▶ **WHAT YOU WILL DO**: The answer must consist of each line below that holds the word "Rejoignez", copied as it stands.

Entries taken from a collection:
Segment Open

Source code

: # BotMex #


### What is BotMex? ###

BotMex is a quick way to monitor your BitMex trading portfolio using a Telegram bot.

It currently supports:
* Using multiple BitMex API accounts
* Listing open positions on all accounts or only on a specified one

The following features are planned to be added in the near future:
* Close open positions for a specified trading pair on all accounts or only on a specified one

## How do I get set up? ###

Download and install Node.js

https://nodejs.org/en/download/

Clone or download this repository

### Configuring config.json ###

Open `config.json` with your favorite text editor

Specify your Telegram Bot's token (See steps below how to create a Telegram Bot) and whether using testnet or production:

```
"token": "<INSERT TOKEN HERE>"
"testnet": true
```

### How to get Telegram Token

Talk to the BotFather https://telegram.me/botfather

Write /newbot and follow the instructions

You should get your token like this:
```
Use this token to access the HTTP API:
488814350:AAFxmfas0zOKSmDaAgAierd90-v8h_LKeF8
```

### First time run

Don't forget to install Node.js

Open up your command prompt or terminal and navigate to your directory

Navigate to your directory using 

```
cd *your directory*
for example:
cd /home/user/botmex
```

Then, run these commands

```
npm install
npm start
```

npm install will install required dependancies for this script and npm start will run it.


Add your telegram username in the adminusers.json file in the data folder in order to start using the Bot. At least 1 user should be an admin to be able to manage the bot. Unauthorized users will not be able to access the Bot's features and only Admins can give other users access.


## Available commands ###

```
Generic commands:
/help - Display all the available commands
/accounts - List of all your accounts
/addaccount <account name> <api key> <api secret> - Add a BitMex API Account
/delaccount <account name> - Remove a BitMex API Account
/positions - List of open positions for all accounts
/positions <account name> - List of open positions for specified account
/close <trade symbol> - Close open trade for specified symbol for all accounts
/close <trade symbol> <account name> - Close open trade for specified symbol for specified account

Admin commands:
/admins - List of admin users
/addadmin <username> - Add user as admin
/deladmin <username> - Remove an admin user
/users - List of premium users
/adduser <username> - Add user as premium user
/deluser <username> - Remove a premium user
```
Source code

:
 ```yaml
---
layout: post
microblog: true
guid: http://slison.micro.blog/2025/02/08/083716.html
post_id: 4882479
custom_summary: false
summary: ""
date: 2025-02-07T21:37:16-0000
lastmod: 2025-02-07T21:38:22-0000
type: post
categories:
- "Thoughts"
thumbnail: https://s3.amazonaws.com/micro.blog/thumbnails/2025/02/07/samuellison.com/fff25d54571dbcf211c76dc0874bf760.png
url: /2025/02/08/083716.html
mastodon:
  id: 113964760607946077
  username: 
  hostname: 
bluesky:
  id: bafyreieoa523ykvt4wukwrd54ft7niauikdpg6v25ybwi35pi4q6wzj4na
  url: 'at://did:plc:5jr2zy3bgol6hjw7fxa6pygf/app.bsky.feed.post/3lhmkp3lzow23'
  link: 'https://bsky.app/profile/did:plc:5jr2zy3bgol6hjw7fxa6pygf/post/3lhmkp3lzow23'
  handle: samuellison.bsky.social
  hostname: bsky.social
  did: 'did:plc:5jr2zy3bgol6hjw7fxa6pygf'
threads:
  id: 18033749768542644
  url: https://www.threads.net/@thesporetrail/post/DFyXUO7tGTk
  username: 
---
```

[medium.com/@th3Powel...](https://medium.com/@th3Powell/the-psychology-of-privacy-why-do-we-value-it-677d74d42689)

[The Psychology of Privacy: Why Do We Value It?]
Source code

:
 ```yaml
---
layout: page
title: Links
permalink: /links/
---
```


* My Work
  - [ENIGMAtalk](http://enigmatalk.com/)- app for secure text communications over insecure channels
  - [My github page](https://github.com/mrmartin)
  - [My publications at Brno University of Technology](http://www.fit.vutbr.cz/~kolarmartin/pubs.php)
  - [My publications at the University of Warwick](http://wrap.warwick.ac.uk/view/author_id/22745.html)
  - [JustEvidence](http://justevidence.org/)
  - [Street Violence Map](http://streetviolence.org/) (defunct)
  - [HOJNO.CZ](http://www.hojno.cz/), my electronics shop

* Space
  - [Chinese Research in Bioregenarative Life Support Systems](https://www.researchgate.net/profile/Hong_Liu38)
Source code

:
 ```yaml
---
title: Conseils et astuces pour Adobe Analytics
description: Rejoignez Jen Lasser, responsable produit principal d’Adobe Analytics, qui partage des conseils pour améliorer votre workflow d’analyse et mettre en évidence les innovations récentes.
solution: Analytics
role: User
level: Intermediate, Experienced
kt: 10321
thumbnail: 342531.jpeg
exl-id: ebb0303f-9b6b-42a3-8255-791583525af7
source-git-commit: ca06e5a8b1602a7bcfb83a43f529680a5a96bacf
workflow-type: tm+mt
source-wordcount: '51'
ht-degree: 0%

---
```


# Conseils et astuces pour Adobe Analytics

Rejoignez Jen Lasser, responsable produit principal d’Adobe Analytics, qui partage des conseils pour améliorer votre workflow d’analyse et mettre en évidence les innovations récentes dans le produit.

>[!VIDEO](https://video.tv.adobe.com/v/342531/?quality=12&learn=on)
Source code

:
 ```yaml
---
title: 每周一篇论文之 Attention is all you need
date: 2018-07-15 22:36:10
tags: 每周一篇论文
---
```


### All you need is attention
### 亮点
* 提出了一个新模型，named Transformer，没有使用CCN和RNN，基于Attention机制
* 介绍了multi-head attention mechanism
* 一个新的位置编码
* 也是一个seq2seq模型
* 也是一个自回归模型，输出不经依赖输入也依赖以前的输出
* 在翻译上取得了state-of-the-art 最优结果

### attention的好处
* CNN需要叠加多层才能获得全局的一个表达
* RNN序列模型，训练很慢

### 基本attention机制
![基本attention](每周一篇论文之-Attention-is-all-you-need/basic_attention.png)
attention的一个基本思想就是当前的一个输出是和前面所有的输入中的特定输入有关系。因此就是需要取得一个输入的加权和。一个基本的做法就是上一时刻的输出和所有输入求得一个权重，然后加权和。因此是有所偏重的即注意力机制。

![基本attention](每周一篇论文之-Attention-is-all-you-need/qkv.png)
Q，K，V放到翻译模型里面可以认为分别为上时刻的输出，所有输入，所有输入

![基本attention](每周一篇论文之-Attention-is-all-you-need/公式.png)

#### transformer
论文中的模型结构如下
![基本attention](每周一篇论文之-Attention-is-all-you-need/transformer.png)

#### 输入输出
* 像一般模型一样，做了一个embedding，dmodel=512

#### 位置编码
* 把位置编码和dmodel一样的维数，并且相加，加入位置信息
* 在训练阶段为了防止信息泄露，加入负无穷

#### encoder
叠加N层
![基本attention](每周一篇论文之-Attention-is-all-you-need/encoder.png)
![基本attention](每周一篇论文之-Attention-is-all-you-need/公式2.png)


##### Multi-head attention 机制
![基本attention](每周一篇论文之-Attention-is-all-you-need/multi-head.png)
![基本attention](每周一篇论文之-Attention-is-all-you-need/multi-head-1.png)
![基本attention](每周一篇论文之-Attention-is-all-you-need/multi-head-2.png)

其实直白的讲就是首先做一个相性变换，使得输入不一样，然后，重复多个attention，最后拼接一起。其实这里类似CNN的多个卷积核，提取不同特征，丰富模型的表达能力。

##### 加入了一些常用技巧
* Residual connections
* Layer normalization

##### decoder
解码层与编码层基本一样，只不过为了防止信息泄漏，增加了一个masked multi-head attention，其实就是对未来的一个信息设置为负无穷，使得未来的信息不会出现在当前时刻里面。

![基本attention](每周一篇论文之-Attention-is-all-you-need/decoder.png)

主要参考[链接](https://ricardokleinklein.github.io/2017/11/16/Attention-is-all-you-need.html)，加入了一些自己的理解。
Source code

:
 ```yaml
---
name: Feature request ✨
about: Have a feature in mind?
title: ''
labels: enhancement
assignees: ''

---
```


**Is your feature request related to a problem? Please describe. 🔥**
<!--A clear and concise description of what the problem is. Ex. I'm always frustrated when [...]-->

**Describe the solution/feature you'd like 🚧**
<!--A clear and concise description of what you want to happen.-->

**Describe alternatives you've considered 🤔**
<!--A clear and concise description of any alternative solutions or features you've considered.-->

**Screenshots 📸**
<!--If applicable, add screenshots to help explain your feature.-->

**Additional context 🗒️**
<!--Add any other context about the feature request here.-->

Segment Closed

▶ **WORKED SOLUTION**:
description: Rejoignez Jen Lasser, responsable produit principal d’Adobe Analytics, qui partage des conseils pour améliorer votre workflow d’analyse et mettre en évidence les innovations récentes.
Rejoignez Jen Lasser, responsable produit principal d’Adobe Analytics, qui partage des conseils pour améliorer votre workflow d’analyse et mettre en évidence les innovations récentes dans le produit.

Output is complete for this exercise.